Task data:
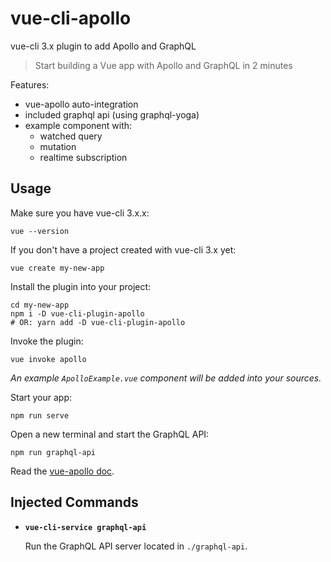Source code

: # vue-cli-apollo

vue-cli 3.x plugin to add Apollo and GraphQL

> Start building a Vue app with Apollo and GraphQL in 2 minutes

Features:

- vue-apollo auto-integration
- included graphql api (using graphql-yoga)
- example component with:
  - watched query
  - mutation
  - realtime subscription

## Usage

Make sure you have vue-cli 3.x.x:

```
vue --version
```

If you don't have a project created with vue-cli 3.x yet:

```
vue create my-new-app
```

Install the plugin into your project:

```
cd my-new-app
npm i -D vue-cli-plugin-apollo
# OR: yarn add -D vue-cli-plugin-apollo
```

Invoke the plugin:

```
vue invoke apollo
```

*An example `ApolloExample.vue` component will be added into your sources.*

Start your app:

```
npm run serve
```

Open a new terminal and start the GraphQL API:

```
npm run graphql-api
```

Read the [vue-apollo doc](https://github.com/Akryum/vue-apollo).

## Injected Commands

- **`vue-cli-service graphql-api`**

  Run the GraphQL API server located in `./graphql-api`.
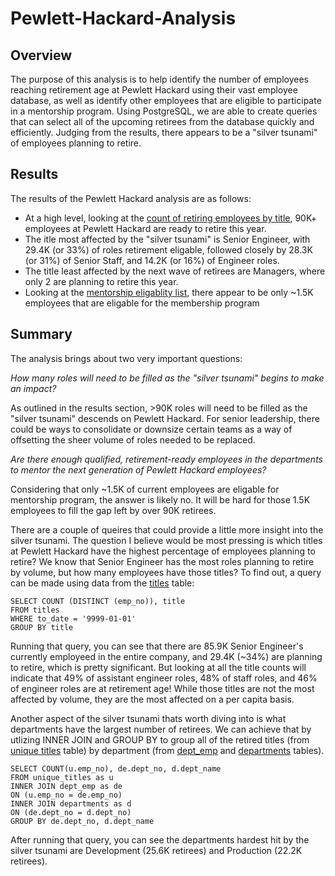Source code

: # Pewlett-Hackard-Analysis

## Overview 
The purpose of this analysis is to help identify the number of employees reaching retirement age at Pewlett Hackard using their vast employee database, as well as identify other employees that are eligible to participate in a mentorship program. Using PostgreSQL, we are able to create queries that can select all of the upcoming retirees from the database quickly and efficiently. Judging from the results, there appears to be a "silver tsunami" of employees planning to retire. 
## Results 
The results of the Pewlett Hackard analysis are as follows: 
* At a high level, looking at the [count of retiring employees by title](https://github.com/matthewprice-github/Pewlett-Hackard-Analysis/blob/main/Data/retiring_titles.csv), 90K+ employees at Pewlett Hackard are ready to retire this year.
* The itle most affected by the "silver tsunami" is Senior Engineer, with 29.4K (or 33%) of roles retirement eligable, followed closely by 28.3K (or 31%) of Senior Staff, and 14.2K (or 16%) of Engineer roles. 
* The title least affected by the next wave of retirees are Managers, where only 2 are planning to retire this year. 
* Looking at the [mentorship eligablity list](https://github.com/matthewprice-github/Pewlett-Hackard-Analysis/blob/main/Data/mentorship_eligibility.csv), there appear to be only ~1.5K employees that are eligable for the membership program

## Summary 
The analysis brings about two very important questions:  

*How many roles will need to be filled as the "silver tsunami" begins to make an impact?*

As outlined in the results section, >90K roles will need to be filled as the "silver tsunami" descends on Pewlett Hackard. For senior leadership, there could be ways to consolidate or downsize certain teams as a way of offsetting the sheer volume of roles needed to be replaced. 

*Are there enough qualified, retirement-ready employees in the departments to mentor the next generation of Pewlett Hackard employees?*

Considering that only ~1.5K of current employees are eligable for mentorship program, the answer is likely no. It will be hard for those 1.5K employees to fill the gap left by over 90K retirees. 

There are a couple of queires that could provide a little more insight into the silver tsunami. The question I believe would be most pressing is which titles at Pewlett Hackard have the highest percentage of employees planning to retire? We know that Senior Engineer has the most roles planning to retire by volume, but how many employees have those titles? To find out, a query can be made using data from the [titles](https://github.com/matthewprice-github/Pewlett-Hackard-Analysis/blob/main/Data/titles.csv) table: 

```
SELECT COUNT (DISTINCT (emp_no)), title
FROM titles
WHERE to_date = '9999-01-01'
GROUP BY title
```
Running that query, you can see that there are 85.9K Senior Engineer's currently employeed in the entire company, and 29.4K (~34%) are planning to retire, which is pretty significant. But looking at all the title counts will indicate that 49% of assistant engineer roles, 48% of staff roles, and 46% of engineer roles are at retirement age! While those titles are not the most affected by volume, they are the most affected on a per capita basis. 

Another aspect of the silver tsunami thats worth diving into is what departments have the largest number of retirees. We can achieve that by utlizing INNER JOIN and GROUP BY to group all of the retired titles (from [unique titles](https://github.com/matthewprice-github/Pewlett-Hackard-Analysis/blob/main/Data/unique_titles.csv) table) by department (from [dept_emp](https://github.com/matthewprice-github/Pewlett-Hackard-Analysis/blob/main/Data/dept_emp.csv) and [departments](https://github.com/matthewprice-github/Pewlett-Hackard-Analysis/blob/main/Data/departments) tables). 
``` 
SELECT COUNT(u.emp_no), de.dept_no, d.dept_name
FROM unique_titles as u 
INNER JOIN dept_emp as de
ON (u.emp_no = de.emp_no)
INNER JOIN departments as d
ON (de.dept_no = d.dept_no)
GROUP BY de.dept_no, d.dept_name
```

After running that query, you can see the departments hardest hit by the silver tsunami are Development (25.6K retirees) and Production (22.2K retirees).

Task description: Search the preceding listing for the word "number" and pull out every line that holds it.

Exercise result:
The purpose of this analysis is to help identify the number of employees reaching retirement age at Pewlett Hackard using their vast employee database, as well as identify other employees that are eligible to participate in a mentorship program. Using PostgreSQL, we are able to create queries that can select all of the upcoming retirees from the database quickly and efficiently. Judging from the results, there appears to be a "silver tsunami" of employees planning to retire. 
Another aspect of the silver tsunami thats worth diving into is what departments have the largest number of retirees. We can achieve that by utlizing INNER JOIN and GROUP BY to group all of the retired titles (from [unique titles](https://github.com/matthewprice-github/Pewlett-Hackard-Analysis/blob/main/Data/unique_titles.csv) table) by department (from [dept_emp](https://github.com/matthewprice-github/Pewlett-Hackard-Analysis/blob/main/Data/dept_emp.csv) and [departments](https://github.com/matthewprice-github/Pewlett-Hackard-Analysis/blob/main/Data/departments) tables). 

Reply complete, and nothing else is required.